Exercise description
In full and without alteration, write out the records.

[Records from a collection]
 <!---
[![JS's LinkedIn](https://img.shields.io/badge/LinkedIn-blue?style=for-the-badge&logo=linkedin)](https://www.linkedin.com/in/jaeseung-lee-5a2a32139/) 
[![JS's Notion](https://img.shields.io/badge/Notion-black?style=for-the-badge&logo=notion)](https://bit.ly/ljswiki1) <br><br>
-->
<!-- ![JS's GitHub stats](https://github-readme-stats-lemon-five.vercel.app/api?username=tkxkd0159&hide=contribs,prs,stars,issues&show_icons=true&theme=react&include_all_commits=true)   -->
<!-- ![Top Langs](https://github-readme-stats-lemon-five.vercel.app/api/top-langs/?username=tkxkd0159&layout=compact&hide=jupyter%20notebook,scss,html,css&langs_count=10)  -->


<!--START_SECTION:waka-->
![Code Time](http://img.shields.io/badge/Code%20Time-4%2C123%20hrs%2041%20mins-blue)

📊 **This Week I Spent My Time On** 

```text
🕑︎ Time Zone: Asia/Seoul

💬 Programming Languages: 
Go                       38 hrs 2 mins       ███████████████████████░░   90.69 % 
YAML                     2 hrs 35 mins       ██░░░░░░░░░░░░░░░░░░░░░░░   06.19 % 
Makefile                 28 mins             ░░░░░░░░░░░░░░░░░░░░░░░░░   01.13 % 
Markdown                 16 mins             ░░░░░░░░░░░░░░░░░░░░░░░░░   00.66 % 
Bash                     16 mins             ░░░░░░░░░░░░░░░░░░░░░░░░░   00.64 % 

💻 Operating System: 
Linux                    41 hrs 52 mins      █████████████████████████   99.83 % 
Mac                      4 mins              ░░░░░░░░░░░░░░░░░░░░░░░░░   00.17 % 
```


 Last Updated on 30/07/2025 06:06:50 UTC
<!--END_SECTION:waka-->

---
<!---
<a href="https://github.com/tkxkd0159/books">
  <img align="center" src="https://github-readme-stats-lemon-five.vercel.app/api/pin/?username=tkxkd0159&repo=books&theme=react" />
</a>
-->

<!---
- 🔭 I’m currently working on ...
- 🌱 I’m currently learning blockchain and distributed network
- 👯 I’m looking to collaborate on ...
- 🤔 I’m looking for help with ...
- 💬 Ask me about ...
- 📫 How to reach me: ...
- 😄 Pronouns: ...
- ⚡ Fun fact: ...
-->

Answer section
 <!---
[![JS's LinkedIn](https://img.shields.io/badge/LinkedIn-blue?style=for-the-badge&logo=linkedin)](https://www.linkedin.com/in/jaeseung-lee-5a2a32139/) 
[![JS's Notion](https://img.shields.io/badge/Notion-black?style=for-the-badge&logo=notion)](https://bit.ly/ljswiki1) <br><br>
-->
<!-- ![JS's GitHub stats](https://github-readme-stats-lemon-five.vercel.app/api?username=tkxkd0159&hide=contribs,prs,stars,issues&show_icons=true&theme=react&include_all_commits=true)   -->
<!-- ![Top Langs](https://github-readme-stats-lemon-five.vercel.app/api/top-langs/?username=tkxkd0159&layout=compact&hide=jupyter%20notebook,scss,html,css&langs_count=10)  -->


<!--START_SECTION:waka-->
![Code Time](http://img.shields.io/badge/Code%20Time-4%2C123%20hrs%2041%20mins-blue)

📊 **This Week I Spent My Time On** 

```text
🕑︎ Time Zone: Asia/Seoul

💬 Programming Languages: 
Go                       38 hrs 2 mins       ███████████████████████░░   90.69 % 
YAML                     2 hrs 35 mins       ██░░░░░░░░░░░░░░░░░░░░░░░   06.19 % 
Makefile                 28 mins             ░░░░░░░░░░░░░░░░░░░░░░░░░   01.13 % 
Markdown                 16 mins             ░░░░░░░░░░░░░░░░░░░░░░░░░   00.66 % 
Bash                     16 mins             ░░░░░░░░░░░░░░░░░░░░░░░░░   00.64 % 

💻 Operating System: 
Linux                    41 hrs 52 mins      █████████████████████████   99.83 % 
Mac                      4 mins              ░░░░░░░░░░░░░░░░░░░░░░░░░   00.17 % 
```


 Last Updated on 30/07/2025 06:06:50 UTC
<!--END_SECTION:waka-->

---
<!---
<a href="https://github.com/tkxkd0159/books">
  <img align="center" src="https://github-readme-stats-lemon-five.vercel.app/api/pin/?username=tkxkd0159&repo=books&theme=react" />
</a>
-->

<!---
- 🔭 I’m currently working on ...
- 🌱 I’m currently learning blockchain and distributed network
- 👯 I’m looking to collaborate on ...
- 🤔 I’m looking for help with ...
- 💬 Ask me about ...
- 📫 How to reach me: ...
- 😄 Pronouns: ...
- ⚡ Fun fact: ...
-->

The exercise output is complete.